I chose the title "Life is a Narrow Road" because of a song that helped me a lot in my grad school days: Kol Ha'olam Kulo. The song with its translation is available here: http://youtu.be/1WnEAxa1tFc
The song paraphrases a metaphor from Reb Nachman: All the World is a narrow bridge but the important thing is not to fear.
I spent so much of my childhood in fear. Fear of success, fear of failure. Fear of friendship and fear of aloneness. Fear of doctors and fear of health (do I deserve it when my little sister is so ill?). Fear of being too loud, fear of being too soft. Fear of apologizing too much, and fear of not apologizing enough.
No matter how much love I was given, I still needed reassurance. I was like Teflon: nothing sticks!
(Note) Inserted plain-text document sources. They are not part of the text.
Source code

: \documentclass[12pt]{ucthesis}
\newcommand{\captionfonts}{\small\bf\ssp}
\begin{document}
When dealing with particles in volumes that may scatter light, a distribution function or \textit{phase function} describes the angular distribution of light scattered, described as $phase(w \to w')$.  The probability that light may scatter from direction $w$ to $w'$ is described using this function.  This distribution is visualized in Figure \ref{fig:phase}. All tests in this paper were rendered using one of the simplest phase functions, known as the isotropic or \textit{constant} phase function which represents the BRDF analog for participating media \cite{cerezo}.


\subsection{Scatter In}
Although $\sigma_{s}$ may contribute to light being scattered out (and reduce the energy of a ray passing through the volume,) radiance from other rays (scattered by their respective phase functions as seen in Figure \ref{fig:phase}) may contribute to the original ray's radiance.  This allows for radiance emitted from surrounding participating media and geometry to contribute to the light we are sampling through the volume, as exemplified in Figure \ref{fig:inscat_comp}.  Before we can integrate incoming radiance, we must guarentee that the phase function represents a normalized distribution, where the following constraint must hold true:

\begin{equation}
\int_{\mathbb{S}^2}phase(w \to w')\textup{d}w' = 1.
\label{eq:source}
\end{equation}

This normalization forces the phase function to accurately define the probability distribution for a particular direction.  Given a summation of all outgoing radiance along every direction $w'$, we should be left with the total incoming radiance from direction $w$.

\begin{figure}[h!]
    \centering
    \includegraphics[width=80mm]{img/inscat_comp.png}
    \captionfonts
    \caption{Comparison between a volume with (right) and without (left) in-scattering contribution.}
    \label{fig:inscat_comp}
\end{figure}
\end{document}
Yet, I wanted everything to stick. I wanted to remember everything, to hold on to everything, to savor everyone and cherish every moment. I have diary after diary recording the smallest minutae of my existence along with the feelings and hopes and doubts I experienced. My sister, Jess, once begged me to put down my diary and live life!
Well, I'm grateful for all of that. I remember a lot and I have diaries and songbooks and stories of people I will never see again.
But something happened around the time I turned 38. I stopped fearing. I started living without the apology. And I began composing happy songs.
This weekend, I accompanied rehearsals again at the Unitarian Church in Kingwood. The building was so alive with laughter and music. The camaraderie was here and now and alive in a building that is older than the United States. The songs we sang-- Schubert, Faure, Vivaldi--- are from three different centuries, and yet here we are singing them. My fingers danced on the piano with clumsy joy. Music is change and it is a constant.
Love is change, and it is a constant too. Right now my biggest fears are losing the people I love most. These fears keep me clinging on and reaching out and savoring relationships. Death saddens me, because I am human.
But I also stood by the snow-covered cemetery in Kingwood and felt a piece/peace of forever (to reuse a pun from earlier today.) Some people live on in works of art, some in stone. Some live on in laughter and others in love. No life is unimportant. And no life is forever.
Life is a narrow bridge--- the important thing is not to fear.